We asked some of our SkinCancer.net contributors for their tips on how to deal with sunburn. Even though summer is coming to an end, these tips can be used year round as anyone can get burned any time of year.
7 Sunburn tips
- Treat sunburn immediately or as quickly as possible – don’t wait until the end of the day to apply ointment or aloe.
- Apply sunscreen to any burnt area as soon as it appears red; cover the area up with clothing if possible to reduce further damage.
- Do NOT consider a burn the start of a “base tan”. While the skin may appear to heal, the damage is being done below the surface.
- Apply a good moisturizing cream to the areas affected to keep the skin from drying and cracking. An aloe-based gel can provide cooling comfort in addition to helping the skin rejuvenate.
- Don’t compound the situation by forgetting sunscreen the next day; a bad sunburn is made worse when exposed to additional UV rays. Apply a broad-spectrum (UVA and UVB protection) SPF of 30 or higher, and/or cover up the afflicted areas.
- Go easy on your skin when bathing or showering – avoid hot water (especially Jacuzzi or hot tubs!) with direct contact, and GENTLY use liquid soap to clean. Air or pat dry.
- If the burn is causing significant pain, go see a dermatologist as soon as possible. A sunburn is damage to the biggest organ in your body – your skin. It should not be ignored!

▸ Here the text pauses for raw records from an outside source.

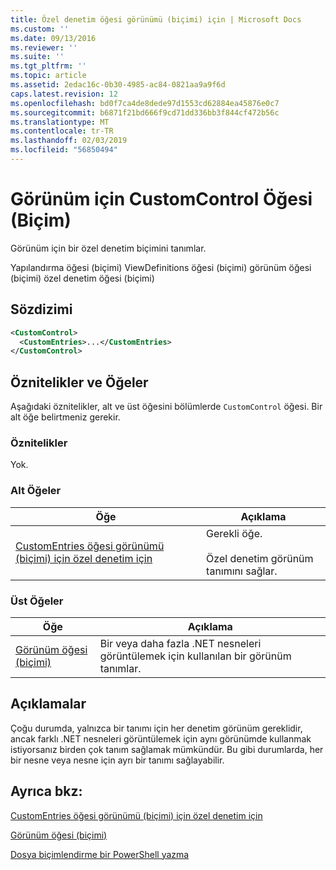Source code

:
 ```yaml
---
title: Özel denetim öğesi görünümü (biçimi) için | Microsoft Docs
ms.custom: ''
ms.date: 09/13/2016
ms.reviewer: ''
ms.suite: ''
ms.tgt_pltfrm: ''
ms.topic: article
ms.assetid: 2edac16c-0b30-4985-ac84-0821aa9a9f6d
caps.latest.revision: 12
ms.openlocfilehash: bd0f7ca4de8dede97d1553cd62884ea45876e0c7
ms.sourcegitcommit: b6871f21bd666f9cd71dd336bb3f844cf472b56c
ms.translationtype: MT
ms.contentlocale: tr-TR
ms.lasthandoff: 02/03/2019
ms.locfileid: "56850494"
---
```

# <a name="customcontrol-element-for-view-format"></a>Görünüm için CustomControl Öğesi (Biçim)

Görünüm için bir özel denetim biçimini tanımlar.

Yapılandırma öğesi (biçimi) ViewDefinitions öğesi (biçimi) görünüm öğesi (biçimi) özel denetim öğesi (biçimi)

## <a name="syntax"></a>Sözdizimi

```xml
<CustomControl>
  <CustomEntries>...</CustomEntries>
</CustomControl>
```

## <a name="attributes-and-elements"></a>Öznitelikler ve Öğeler

Aşağıdaki öznitelikler, alt ve üst öğesini bölümlerde `CustomControl` öğesi. Bir alt öğe belirtmeniz gerekir.

### <a name="attributes"></a>Öznitelikler

Yok.

### <a name="child-elements"></a>Alt Öğeler

|Öğe|Açıklama|
|-------------|-----------------|
|[CustomEntries öğesi görünümü (biçimi) için özel denetim için](./customentries-element-for-customcontrol-for-view-format.md)|Gerekli öğe.<br /><br /> Özel denetim görünüm tanımını sağlar.|

### <a name="parent-elements"></a>Üst Öğeler

|Öğe|Açıklama|
|-------------|-----------------|
|[Görünüm öğesi (biçimi)](./view-element-format.md)|Bir veya daha fazla .NET nesneleri görüntülemek için kullanılan bir görünüm tanımlar.|

## <a name="remarks"></a>Açıklamalar

Çoğu durumda, yalnızca bir tanımı için her denetim görünüm gereklidir, ancak farklı .NET nesneleri görüntülemek için aynı görünümde kullanmak istiyorsanız birden çok tanım sağlamak mümkündür. Bu gibi durumlarda, her bir nesne veya nesne için ayrı bir tanımı sağlayabilir.

## <a name="see-also"></a>Ayrıca bkz:

[CustomEntries öğesi görünümü (biçimi) için özel denetim için](./customentries-element-for-customcontrol-for-view-format.md)

[Görünüm öğesi (biçimi)](./view-element-format.md)

[Dosya biçimlendirme bir PowerShell yazma](./writing-a-powershell-formatting-file.md)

Don’t forget baking soda for sunburns
I’ve had skin cancer for over twenty years, and the last thing I need is to get sunburnt. Although I can’t even remember the last time that I had a sunburn, I unfortunately got one last weekend. The day was beautiful: partly cloudy, low humidity, a nice breeze….a perfect day to spend a little time outdoors reading. It turns out the sun was stronger than I had realized, though, and I ended up with a sunburn. Fortunately it was a mild sunburn. Instead of physical pain, this left me dealing with the emotional aftermath of how could I be so careless to get a sunburn. I know that sunburns aren’t good for me. They aren’t good for anyone, but they especially aren’t good for someone with recurrent skin cancer.
In the past (prior to my long history with skin cancer), I had more than a few sunburns, and I found that adding baking soda (approximately two cups) to bathwater – make sure the water isn’t hot! – and taking ibuprofen helped ease the effects of the burn. Aloe also did the trick of providing relief. And don’t forget the moisturizing lotion; slather it on to frequently keep your skin hydrated and help with the almost-inevitable peeling.
Finding the positive from getting sunburnt, though, can be that perhaps the misery you’re feeling from your sunburn will help remind you to wear sunscreen next time and avoid over-exposure to the sun, as the best way to deal with a sunburn is to prevent it in the first place.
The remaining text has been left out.